▼▼▼
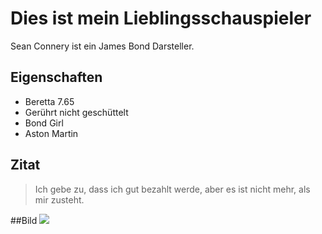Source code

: # Dies ist mein Lieblingsschauspieler
Sean Connery ist ein James Bond Darsteller.
## Eigenschaften
* Beretta 7.65
* Gerührt nicht geschüttelt
* Bond Girl
* Aston Martin
## Zitat
> Ich gebe zu, dass ich gut bezahlt werde, aber es ist nicht 
> mehr, als mir zusteht.

##Bild
<img src="https://upload.wikimedia.org/wikipedia/commons/c/c8/SeanConneryJune08.jpg" />

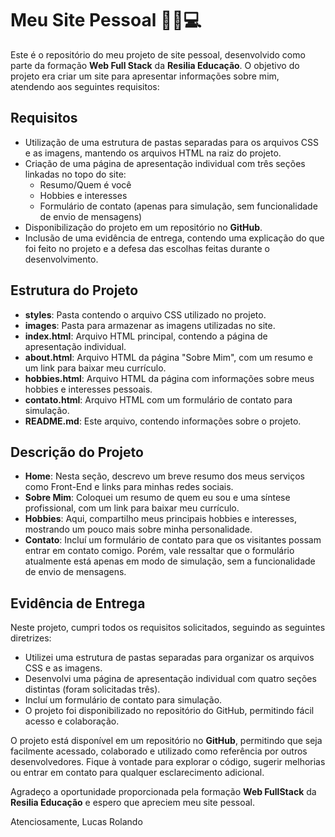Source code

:# Meu Site Pessoal 🧑🏻💻

Este é o repositório do meu projeto de site pessoal, desenvolvido como parte da formação **Web Full Stack** da **Resilia Educação**. O objetivo do projeto era criar um site para apresentar informações sobre mim, atendendo aos seguintes requisitos:

## Requisitos
- Utilização de uma estrutura de pastas separadas para os arquivos CSS e as imagens, mantendo os arquivos HTML na raiz do projeto.
- Criação de uma página de apresentação individual com três seções linkadas no topo do site:
  - Resumo/Quem é você
  - Hobbies e interesses
  - Formulário de contato (apenas para simulação, sem funcionalidade de envio de mensagens)
- Disponibilização do projeto em um repositório no **GitHub**.
- Inclusão de uma evidência de entrega, contendo uma explicação do que foi feito no projeto e a defesa das escolhas feitas durante o desenvolvimento.

## Estrutura do Projeto
- **styles**: Pasta contendo o arquivo CSS utilizado no projeto.
- **images**: Pasta para armazenar as imagens utilizadas no site.
- **index.html**: Arquivo HTML principal, contendo a página de apresentação individual.
- **about.html**: Arquivo HTML da página "Sobre Mim", com um resumo e um link para baixar meu currículo.
- **hobbies.html**: Arquivo HTML da página com informações sobre meus hobbies e interesses pessoais.
- **contato.html**: Arquivo HTML com um formulário de contato para simulação.
- **README.md**: Este arquivo, contendo informações sobre o projeto.

## Descrição do Projeto
- **Home**: Nesta seção, descrevo um breve resumo dos meus serviços como Front-End e links para minhas redes sociais.
- **Sobre Mim**: Coloquei um resumo de quem eu sou e uma síntese profissional, com um link para baixar meu currículo.
- **Hobbies**: Aqui, compartilho meus principais hobbies e interesses, mostrando um pouco mais sobre minha personalidade.
- **Contato**: Incluí um formulário de contato para que os visitantes possam entrar em contato comigo. Porém, vale ressaltar que o formulário atualmente está apenas em modo de simulação, sem a funcionalidade de envio de mensagens.

## Evidência de Entrega
Neste projeto, cumpri todos os requisitos solicitados, seguindo as seguintes diretrizes:

- Utilizei uma estrutura de pastas separadas para organizar os arquivos CSS e as imagens.
- Desenvolvi uma página de apresentação individual com quatro seções distintas (foram solicitadas três).
- Incluí um formulário de contato para simulação.
- O projeto foi disponibilizado no repositório do GitHub, permitindo fácil acesso e colaboração.

O projeto está disponível em um repositório no **GitHub**, permitindo que seja facilmente acessado, colaborado e utilizado como referência por outros desenvolvedores. Fique à vontade para explorar o código, sugerir melhorias ou entrar em contato para qualquer esclarecimento adicional.

Agradeço a oportunidade proporcionada pela formação **Web FullStack** da **Resilia Educação** e espero que apreciem meu site pessoal.

Atenciosamente,
Lucas Rolando
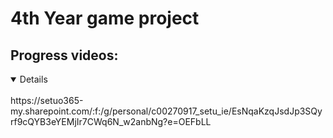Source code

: # 4th Year game project
## Progress videos:
<details open>
<br>
https://setuo365-my.sharepoint.com/:f:/g/personal/c00270917_setu_ie/EsNqaKzqJsdJp3SQyrf9cQYB3eYEMjIr7CWq6N_w2anbNg?e=OEFbLL
</details>


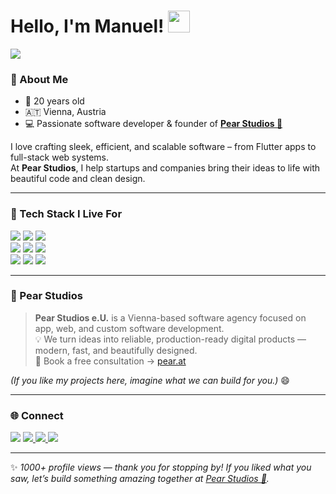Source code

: # Hello, I'm Manuel! <img src="https://media.giphy.com/media/hvRJCLFzcasrR4ia7z/giphy.gif" width="35">
![](https://komarev.com/ghpvc/?username=manuthebyte)

### 👋 About Me  
- 🎂 20 years old  
- 🇦🇹 Vienna, Austria  
- 💻 Passionate software developer & founder of **[Pear Studios 🍐](https://pear.at)**  

I love crafting sleek, efficient, and scalable software – from Flutter apps to full-stack web systems.  
At **Pear Studios**, I help startups and companies bring their ideas to life with beautiful code and clean design.  

---

### 💚 Tech Stack I Live For
<img src="https://img.shields.io/badge/Dart-0175C2?style=for-the-badge&logo=dart&logoColor=white" /> <img src="https://img.shields.io/badge/Flutter-02569B?style=for-the-badge&logo=flutter&logoColor=white" /> <img src="https://img.shields.io/badge/Material_Design-757575?style=for-the-badge&logo=materialdesign&logoColor=white" />  
<img src="https://img.shields.io/badge/JavaScript-F7DF1E?style=for-the-badge&logo=javascript&logoColor=black" /> <img src="https://img.shields.io/badge/React-20232A?style=for-the-badge&logo=react&logoColor=61DAFB" /> <img src="https://img.shields.io/badge/Node.js-339933?style=for-the-badge&logo=nodedotjs&logoColor=white" />  
<img src="https://img.shields.io/badge/Firebase-FFCA28?style=for-the-badge&logo=firebase&logoColor=black" /> <img src="https://img.shields.io/badge/Spring-6DB33F?style=for-the-badge&logo=spring&logoColor=white" /> <img src="https://img.shields.io/badge/Python-3776AB?style=for-the-badge&logo=python&logoColor=white" />

---

### 🚀 Pear Studios
> **Pear Studios e.U.** is a Vienna-based software agency focused on app, web, and custom software development.  
> 💡 We turn ideas into reliable, production-ready digital products — modern, fast, and beautifully designed.  
> 📅 Book a free consultation → [pear.at](https://pear.at)

*(If you like my projects here, imagine what we can build for you.)* 😄  

---

### 🌐 Connect
<a href="https://pear.at"><img src="https://img.shields.io/badge/pear.at-00CC88?style=for-the-badge&logo=safari&logoColor=white"></a>
<a href="http://discord.com/users/611135601579786270"> <img src="https://img.shields.io/badge/Discord-7289DA?style=for-the-badge&logo=discord&logoColor=white"> </a>
<a href="https://www.reddit.com/user/manubyte"> <img src="https://img.shields.io/badge/Reddit-FF4500?style=for-the-badge&logo=reddit&logoColor=white"> </a>
<a href="https://twitter.com/manuthebyte"> <img src="https://img.shields.io/badge/Twitter-1DA1F2?style=for-the-badge&logo=twitter&logoColor=white"> </a>

---

✨ *1000+ profile views — thank you for stopping by! If you liked what you saw, let’s build something amazing together at [Pear Studios 🍐](https://pear.at).*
▲▲▲
▶ _What to work on_: Only the lines from the one containing "- **images**: Pasta" through the one containing "- **Home**: Nesta" are to be retyped, both boundary lines included, with no other material.

▶ _Exercise answer_:
- **images**: Pasta para armazenar as imagens utilizadas no site.
- **index.html**: Arquivo HTML principal, contendo a página de apresentação individual.
- **about.html**: Arquivo HTML da página "Sobre Mim", com um resumo e um link para baixar meu currículo.
- **hobbies.html**: Arquivo HTML da página com informações sobre meus hobbies e interesses pessoais.
- **contato.html**: Arquivo HTML com um formulário de contato para simulação.
- **README.md**: Este arquivo, contendo informações sobre o projeto.

## Descrição do Projeto
- **Home**: Nesta seção, descrevo um breve resumo dos meus serviços como Front-End e links para minhas redes sociais.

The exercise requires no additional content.